YOUR INSTRUCTIONS – Within the records below, filter for lines carrying the word "SOLID" and copy them.
DATASET EXTRACT section start
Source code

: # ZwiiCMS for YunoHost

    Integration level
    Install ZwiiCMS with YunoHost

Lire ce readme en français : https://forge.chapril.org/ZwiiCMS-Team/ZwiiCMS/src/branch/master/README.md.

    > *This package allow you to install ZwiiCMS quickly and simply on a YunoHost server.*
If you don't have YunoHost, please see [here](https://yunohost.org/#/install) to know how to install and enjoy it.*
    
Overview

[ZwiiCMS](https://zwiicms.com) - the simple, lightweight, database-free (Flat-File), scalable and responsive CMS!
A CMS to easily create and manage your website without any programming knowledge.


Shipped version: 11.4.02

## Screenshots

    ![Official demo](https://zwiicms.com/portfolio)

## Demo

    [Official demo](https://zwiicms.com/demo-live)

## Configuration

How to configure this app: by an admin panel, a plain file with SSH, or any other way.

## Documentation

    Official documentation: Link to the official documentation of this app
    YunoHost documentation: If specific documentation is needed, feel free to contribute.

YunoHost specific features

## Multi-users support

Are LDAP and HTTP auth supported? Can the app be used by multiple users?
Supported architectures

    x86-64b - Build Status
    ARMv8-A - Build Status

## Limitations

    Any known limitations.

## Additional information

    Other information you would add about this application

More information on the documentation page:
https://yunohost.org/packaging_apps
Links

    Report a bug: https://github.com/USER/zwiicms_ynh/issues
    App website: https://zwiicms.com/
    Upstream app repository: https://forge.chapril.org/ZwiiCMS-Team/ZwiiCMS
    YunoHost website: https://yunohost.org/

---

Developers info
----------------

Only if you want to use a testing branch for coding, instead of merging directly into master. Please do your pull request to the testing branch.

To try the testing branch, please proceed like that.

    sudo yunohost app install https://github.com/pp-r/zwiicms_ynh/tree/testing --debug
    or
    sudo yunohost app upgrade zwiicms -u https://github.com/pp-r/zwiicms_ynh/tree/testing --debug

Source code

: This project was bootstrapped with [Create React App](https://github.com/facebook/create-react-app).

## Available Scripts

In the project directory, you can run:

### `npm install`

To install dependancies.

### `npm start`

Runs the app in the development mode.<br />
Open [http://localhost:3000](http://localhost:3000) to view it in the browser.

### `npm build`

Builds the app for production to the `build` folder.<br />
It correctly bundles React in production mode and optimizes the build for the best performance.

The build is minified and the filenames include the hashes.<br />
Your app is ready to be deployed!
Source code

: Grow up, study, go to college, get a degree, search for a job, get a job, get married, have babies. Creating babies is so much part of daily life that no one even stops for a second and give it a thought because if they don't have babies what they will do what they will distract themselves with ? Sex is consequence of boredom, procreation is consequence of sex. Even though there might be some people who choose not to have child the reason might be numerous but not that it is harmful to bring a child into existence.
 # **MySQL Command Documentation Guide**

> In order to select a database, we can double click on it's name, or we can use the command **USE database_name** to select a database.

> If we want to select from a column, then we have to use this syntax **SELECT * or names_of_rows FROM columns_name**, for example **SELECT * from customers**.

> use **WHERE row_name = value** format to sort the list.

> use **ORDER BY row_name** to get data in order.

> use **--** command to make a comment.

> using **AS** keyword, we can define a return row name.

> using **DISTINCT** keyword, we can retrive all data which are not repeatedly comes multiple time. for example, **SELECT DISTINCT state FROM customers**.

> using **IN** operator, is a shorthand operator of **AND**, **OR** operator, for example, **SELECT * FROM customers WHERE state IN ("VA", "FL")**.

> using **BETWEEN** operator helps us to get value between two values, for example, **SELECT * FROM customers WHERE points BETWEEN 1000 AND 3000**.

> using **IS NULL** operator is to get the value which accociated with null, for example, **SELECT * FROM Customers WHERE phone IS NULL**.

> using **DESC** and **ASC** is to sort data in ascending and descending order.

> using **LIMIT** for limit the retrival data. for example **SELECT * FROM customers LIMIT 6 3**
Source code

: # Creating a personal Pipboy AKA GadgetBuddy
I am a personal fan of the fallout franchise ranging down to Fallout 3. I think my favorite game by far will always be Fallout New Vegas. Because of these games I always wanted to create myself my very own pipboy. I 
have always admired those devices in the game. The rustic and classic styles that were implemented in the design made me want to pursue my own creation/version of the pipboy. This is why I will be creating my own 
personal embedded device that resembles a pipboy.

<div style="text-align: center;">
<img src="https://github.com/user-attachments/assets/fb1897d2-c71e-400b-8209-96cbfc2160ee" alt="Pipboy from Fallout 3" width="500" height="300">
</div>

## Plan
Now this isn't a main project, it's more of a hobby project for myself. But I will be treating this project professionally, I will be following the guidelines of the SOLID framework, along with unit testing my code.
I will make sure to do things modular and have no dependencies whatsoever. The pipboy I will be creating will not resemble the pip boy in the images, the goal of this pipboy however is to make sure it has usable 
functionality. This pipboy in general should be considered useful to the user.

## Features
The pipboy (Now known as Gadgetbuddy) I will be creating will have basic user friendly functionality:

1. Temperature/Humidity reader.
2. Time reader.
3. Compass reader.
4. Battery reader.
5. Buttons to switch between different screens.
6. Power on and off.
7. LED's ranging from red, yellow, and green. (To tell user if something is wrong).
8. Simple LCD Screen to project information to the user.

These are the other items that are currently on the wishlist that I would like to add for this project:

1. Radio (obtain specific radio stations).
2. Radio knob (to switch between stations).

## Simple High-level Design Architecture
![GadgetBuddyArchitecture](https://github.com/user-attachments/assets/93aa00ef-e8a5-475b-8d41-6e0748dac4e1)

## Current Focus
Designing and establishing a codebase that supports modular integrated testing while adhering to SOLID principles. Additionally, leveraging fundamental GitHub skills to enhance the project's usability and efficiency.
DATASET EXTRACT section end
ANSWER SPACE –
Now this isn't a main project, it's more of a hobby project for myself. But I will be treating this project professionally, I will be following the guidelines of the SOLID framework, along with unit testing my code.
Designing and establishing a codebase that supports modular integrated testing while adhering to SOLID principles. Additionally, leveraging fundamental GitHub skills to enhance the project's usability and efficiency.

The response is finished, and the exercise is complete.